Two recent decisions, one by the 9th Circuit Court of Appeals and the other by EPA, highlight how the Clean Water Act’s (CWA) regulatory measures for Concentrated Animal Feeding Operations (CAFOs) are subject to changes. These decisions could cause problems for livestock and poultry operations, including egg producers.

On September 16, the 9th Circuit issued a decision finding the EPA’s National Pollutant Discharge Elimination System (NPDES) permit for Idaho CAFOs unlawful  because it does not include “monitoring provisions for underground discharges from production areas.” The Court noted that “The failure of the Permit to require such monitoring is striking,” given EPA’s conclusion in the 2003 CAFO Rule that such monitoring requirements are best left to conditions in a state or locality, and the known problems of nitrate contamination of groundwater in the state. UEP is examining this decision and working with others in animal agriculture to determine its next steps in this matter.
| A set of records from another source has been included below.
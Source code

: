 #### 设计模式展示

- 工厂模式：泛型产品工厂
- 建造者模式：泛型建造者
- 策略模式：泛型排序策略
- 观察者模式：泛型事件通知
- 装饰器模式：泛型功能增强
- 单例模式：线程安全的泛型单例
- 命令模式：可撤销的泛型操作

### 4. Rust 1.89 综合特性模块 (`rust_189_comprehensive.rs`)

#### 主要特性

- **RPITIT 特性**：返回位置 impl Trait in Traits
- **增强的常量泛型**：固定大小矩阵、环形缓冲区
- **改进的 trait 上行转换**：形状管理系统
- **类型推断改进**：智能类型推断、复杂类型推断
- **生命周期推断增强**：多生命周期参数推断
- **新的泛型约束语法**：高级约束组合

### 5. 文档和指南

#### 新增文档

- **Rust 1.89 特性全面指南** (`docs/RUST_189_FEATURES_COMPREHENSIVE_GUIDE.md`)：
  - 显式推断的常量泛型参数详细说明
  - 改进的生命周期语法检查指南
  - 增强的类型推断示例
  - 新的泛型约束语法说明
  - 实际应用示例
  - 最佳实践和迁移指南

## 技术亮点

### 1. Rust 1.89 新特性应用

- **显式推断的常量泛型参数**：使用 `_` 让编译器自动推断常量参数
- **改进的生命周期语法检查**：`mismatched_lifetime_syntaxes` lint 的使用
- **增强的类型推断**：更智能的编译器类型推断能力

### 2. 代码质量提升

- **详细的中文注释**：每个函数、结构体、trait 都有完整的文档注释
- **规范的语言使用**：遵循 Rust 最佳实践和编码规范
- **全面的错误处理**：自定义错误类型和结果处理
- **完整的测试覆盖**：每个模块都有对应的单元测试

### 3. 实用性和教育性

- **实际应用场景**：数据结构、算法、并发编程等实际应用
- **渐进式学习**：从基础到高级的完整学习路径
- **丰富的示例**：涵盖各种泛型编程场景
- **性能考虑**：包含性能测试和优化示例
On September 15, EPA issued a memorandum rescinding its January 2021 guidance regarding how it would interpret the Supreme Court’s decision in the Maui Case. While the CWA is generally recognized as not regulating the discharge of pollutants to groundwater through permits, in April 2020, the Supreme Court found in the Maui case that NPDES permit requirements would apply “if the addition of the pollutants through groundwater is the functional equivalent of a direct discharge from the point source into navigable waters.”  Environmentalists viewed EPA’s January 2021 guidance implementing that decision as narrowing the application of the Supreme Court’s “functional equivalency” tests.

EPA’s stated reason for the recission was that the January 2021 guidance was not “consistent with the Clean Water Act or the Supreme Court decision” in the Maui case, and it had failed to properly develop the guidance through internal deliberations and consultation with stakeholders. EPA has not decided the form of new guidance, but noted that the Supreme Court decision was explicit enough to serve as sound direction in this interim period.

In related news, EPA Administrator Michael Regan says the agency is working as expeditiously as possible on the rulemaking process and “WOTUS rewrite coming by November,” from Feedstuffs.